One was a Bastianich skin contact Pinot Grigio. Though the grape usually yields white wine, Pinot Grigio’s pinkish skin can impart a little color, or in the case of this extra-long, 15-day maceration, the skins can make it damn near red. Being a moderator for this wine was hilarious. One taster called out “It’s obviously red,” just before another said “I bet the farm on white.” My friends’ arguments reached reality-television proportions. It was like pouring gasoline on the fire when I revealed that it was actually a rosé; now no one could possibly guess it was Pinot Grigio. “Dance, my puppets,” I thought to myself as I summoned my most evil Mr. Burns laugh.

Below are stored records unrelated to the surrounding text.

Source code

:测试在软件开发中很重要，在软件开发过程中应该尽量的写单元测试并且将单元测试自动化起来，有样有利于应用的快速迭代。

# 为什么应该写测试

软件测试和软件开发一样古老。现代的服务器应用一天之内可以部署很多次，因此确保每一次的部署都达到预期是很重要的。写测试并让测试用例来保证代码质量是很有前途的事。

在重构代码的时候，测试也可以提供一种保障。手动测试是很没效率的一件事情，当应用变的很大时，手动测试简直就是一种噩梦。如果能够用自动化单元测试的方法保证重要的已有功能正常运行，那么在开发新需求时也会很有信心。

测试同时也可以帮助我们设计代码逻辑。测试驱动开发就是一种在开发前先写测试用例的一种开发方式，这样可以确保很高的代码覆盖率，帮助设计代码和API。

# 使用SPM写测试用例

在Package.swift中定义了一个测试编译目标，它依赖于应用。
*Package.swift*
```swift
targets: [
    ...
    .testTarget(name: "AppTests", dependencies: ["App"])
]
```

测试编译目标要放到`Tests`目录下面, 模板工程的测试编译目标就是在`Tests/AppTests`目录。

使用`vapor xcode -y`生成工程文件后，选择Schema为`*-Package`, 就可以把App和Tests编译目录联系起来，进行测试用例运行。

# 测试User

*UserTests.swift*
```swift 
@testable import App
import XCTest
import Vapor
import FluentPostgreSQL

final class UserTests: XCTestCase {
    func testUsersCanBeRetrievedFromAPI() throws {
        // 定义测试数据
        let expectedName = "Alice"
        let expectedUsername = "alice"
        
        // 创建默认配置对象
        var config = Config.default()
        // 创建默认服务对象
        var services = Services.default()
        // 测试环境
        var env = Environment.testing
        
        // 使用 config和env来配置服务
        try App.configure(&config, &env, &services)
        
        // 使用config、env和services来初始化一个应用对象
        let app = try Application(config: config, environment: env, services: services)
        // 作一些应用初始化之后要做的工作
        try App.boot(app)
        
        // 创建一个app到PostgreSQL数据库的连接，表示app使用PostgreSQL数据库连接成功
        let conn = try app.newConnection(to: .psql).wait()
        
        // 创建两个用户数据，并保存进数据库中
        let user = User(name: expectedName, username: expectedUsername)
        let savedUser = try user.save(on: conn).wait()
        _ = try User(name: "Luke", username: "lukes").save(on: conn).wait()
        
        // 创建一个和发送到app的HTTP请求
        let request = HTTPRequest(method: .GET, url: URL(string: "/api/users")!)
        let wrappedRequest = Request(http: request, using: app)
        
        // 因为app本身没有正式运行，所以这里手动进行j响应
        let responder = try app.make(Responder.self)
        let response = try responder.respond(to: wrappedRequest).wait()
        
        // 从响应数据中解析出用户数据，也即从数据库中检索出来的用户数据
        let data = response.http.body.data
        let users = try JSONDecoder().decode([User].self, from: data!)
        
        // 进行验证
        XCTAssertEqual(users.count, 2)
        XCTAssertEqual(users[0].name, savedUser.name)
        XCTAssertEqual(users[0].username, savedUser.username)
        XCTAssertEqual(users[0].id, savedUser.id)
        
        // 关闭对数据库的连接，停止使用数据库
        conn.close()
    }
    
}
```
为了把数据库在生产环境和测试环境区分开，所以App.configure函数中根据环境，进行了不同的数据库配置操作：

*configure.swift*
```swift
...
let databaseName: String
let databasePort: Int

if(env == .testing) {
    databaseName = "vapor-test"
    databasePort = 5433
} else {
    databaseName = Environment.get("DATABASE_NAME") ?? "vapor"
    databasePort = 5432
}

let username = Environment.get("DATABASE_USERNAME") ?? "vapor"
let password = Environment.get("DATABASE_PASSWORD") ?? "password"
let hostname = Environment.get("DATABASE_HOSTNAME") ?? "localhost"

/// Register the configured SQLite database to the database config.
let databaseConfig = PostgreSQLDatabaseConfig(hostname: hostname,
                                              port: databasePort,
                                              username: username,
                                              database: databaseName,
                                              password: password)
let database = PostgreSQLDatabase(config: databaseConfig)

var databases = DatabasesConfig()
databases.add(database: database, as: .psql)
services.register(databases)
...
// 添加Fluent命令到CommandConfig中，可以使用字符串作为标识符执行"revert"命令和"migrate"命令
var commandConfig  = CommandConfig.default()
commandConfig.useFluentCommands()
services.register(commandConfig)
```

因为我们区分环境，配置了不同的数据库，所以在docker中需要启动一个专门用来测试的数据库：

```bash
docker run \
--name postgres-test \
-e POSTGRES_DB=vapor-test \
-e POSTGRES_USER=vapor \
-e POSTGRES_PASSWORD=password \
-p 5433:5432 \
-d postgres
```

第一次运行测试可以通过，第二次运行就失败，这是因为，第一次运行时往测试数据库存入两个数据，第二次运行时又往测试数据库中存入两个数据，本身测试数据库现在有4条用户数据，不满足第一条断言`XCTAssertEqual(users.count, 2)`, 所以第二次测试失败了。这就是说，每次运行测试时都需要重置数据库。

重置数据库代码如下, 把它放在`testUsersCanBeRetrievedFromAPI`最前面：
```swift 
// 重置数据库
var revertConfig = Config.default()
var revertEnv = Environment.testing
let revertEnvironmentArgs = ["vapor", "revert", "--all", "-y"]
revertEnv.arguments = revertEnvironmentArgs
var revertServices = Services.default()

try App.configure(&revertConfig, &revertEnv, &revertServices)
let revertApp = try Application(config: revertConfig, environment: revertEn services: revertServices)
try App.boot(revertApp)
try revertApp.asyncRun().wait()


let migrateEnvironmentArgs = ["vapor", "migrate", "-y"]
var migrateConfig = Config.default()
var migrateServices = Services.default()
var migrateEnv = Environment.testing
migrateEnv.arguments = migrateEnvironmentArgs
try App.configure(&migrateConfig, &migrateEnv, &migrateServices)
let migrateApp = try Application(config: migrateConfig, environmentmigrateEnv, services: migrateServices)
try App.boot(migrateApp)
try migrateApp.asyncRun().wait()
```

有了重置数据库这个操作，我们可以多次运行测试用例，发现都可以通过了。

Follow me on Twitter @ChrisHallowell
Audrey Luk, Copywriter, Lot18
It was bound to happen. After training myself to craft a meal based on tasting the wine first, it follows that any meal made the “opposite” way – prepare dinner, check the cellar, uncork the closest possible match and sip and sup with fingers crossed – would taste comparatively lackluster.
I decided to put the paddles on my palate with a particularly exciting meal. What better way to revitalize my cooking than with a vibrant wine? If you don’t know what that tastes like, you must pick up a bottle of the 2005 Arcadian Fiddlestix Vyd Sta. Rita Hills Pinot Noir. When I poured it into a glass, it looked and smelled like a much younger wine. The color was bright ruby and consistent to the rim. In the mouth, the wine brimmed with juicy cherry and raspberry flavors with a touch of dried mint. The tannins embraced the sides of my mouth and mid-palate. Tasting this Pinot crystallizes the notion that wine is alive. It breathes, evolves and ages. This one surely has a long life ahead of it.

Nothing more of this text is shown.